Fiery rhetoric such as “Let’s get it on” and “I wouldn’t trust you as far as I could throw you” isn’t typically heard in races for the North Dakota Supreme Court.
But Bismarck attorney Robert Bolinske Sr. isn’t your typical Supreme Court candidate.
“I’m a brawler,” he said.
The proverbial gloves came off during a Cass County Bar Association meeting on Sept. 22 at the Avalon Events Center in Fargo, where 40 to 50 attorneys expecting to learn more about the candidates watched Bolinske launch into a tirade against his opponent, Southeast Judicial District Judge Jerod Tufte.
“It was the strangest damn thing I’ve ever seen in my life,” Fargo attorney Nick Thornton said during an interview Tuesday. “I’m a criminal defense lawyer, so nothing much shocks me, but that was pretty impressive.”

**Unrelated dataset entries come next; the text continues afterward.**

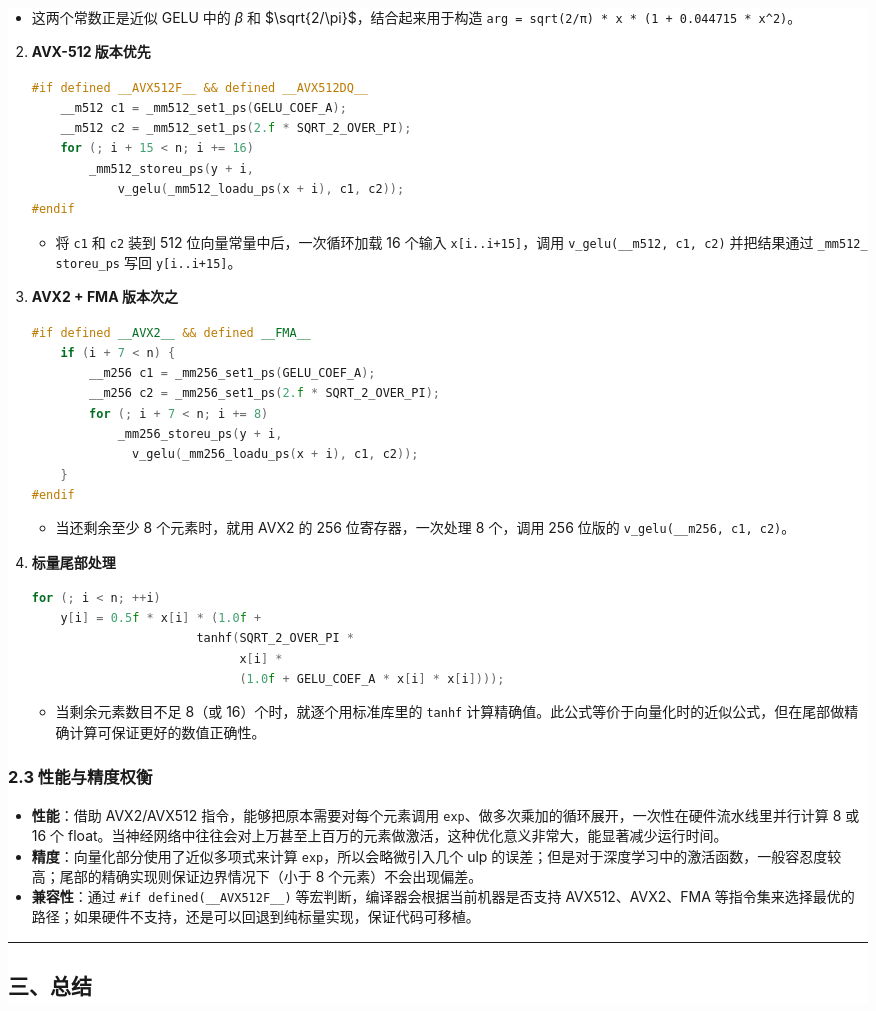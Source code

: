    * 这两个常数正是近似 GELU 中的 $\beta$ 和 $\sqrt{2/\pi}$，结合起来用于构造 `arg = sqrt(2/π) * x * (1 + 0.044715 * x^2)`。

2. **AVX-512 版本优先**

   ```cpp
   #if defined __AVX512F__ && defined __AVX512DQ__
       __m512 c1 = _mm512_set1_ps(GELU_COEF_A);
       __m512 c2 = _mm512_set1_ps(2.f * SQRT_2_OVER_PI);
       for (; i + 15 < n; i += 16)
           _mm512_storeu_ps(y + i,
               v_gelu(_mm512_loadu_ps(x + i), c1, c2));
   #endif
   ```

   * 将 `c1` 和 `c2` 装到 512 位向量常量中后，一次循环加载 16 个输入 `x[i..i+15]`，调用 `v_gelu(__m512, c1, c2)` 并把结果通过 `_mm512_storeu_ps` 写回 `y[i..i+15]`。

3. **AVX2 + FMA 版本次之**

   ```cpp
   #if defined __AVX2__ && defined __FMA__
       if (i + 7 < n) {
           __m256 c1 = _mm256_set1_ps(GELU_COEF_A);
           __m256 c2 = _mm256_set1_ps(2.f * SQRT_2_OVER_PI);
           for (; i + 7 < n; i += 8)
               _mm256_storeu_ps(y + i,
                 v_gelu(_mm256_loadu_ps(x + i), c1, c2));
       }
   #endif
   ```

   * 当还剩余至少 8 个元素时，就用 AVX2 的 256 位寄存器，一次处理 8 个，调用 256 位版的 `v_gelu(__m256, c1, c2)`。

4. **标量尾部处理**

   ```cpp
   for (; i < n; ++i)
       y[i] = 0.5f * x[i] * (1.0f +
                          tanhf(SQRT_2_OVER_PI *
                                x[i] *
                                (1.0f + GELU_COEF_A * x[i] * x[i])));
   ```

   * 当剩余元素数目不足 8（或 16）个时，就逐个用标准库里的 `tanhf` 计算精确值。此公式等价于向量化时的近似公式，但在尾部做精确计算可保证更好的数值正确性。

### 2.3 性能与精度权衡

* **性能**：借助 AVX2/AVX512 指令，能够把原本需要对每个元素调用 `exp`、做多次乘加的循环展开，一次性在硬件流水线里并行计算 8 或 16 个 float。当神经网络中往往会对上万甚至上百万的元素做激活，这种优化意义非常大，能显著减少运行时间。
* **精度**：向量化部分使用了近似多项式来计算 `exp`，所以会略微引入几个 ulp 的误差；但是对于深度学习中的激活函数，一般容忍度较高；尾部的精确实现则保证边界情况下（小于 8 个元素）不会出现偏差。
* **兼容性**：通过 `#if defined(__AVX512F__)` 等宏判断，编译器会根据当前机器是否支持 AVX512、AVX2、FMA 等指令集来选择最优的路径；如果硬件不支持，还是可以回退到纯标量实现，保证代码可移植。

---

## 三、总结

The event wasn’t recorded, but Bolinske, Tufte and several attorneys who attended corroborated what happened.
After introducing himself to the audience, Bolinske became upset when Tufte’s own introduction highlighted a State Bar Association survey released in June that gave Tufte higher marks than Bolinske in three of four categories – including judicial temperament.
Bolinske noted that only 248 of 2,934 survey recipients responded, and in an interview Tuesday, he accused Tufte of contacting his friends to tip the survey in his favor.
“Not only was the survey statistically flawed, it was jiggered … and it made me mad,” Bolinske said.
As stunned attorneys looked on, Bolinske asked Tufte if he would allow such a poll as evidence in his courtroom and said he didn’t trust the poll or Tufte.
“That’s exactly what I said: ‘I wouldn’t trust you as far as I could throw you,’ ” Bolinske recalled.
Thornton said it was “surreal” to watch.
“It was entirely unbecoming of a judicial candidate,” he said.
Maurice McCormick, an attorney and partner at Vogel Law Firm for more than 40 years, said he stepped in “and I just basically said, ‘That’s enough. This is not what this is about.’ ”
Bolinske – who pointedly asked McCormick who he was, having never met him before – said Tuesday he didn’t believe it was McCormick’s place to intervene.
“I think Jerod Tufte should be able to protect himself,” he said.
Bolinske acknowledged saying, “Let’s get it on” at one point during his rant, but said he meant it as a campaign challenge and not a physical challenge to Tufte.
“He’s an attorney, and it’s kind of rough and tumble, and I’m a brawler,” he said.
Tufte, 41, who was appointed to the bench in Valley City in July 2014 after three years as the governor’s legal counsel, said via phone Tuesday that Bolinske’s shouting and outburst were “clearly inappropriate” for a judicial candidate and demonstrated a “pretty stark difference” in their temperaments.
When Bolinske announced his candidacy in March, he told Forum News Service he wasn’t impressed with the quality of some judges and would “jack them up” in his Supreme Court opinions if elected. The 72-year-old practicing trial attorney and Harvard Law School graduate also boasted that he was “strong as a moose and twice as ornery.”
The two candidates will compete in the Nov. 8 election for a 10-year term on the Supreme Court, seeking the seat held by Justice Dale Sandstrom, who is retiring at the end of this year.
The bar association’s survey asked attorneys to rate the qualifications of judicial candidates in four categories on a scale of 1 to 5, with 5 being the highest. Tufte received an average rank of 3.96, compared with 2.99 for Bolinske.
Bolinske’s lowest rank was a 2.5 in judicial temperament, while Tufte received a 4.05 in that category. Tufte also ranked more than 1 point higher in professional competence and integrity, while Bolinske ranked higher in legal experience by two-hundredths of a point.
Asked whether his actions at the Fargo meeting should call his judicial temperament into question, Bolinske replied, “Temperament, smemperament. What did Jesus do when he chased the thieves out of the temple? … Well, it was a just thing.”
“You can tell I go from zero to 60 pretty quickly,” he added.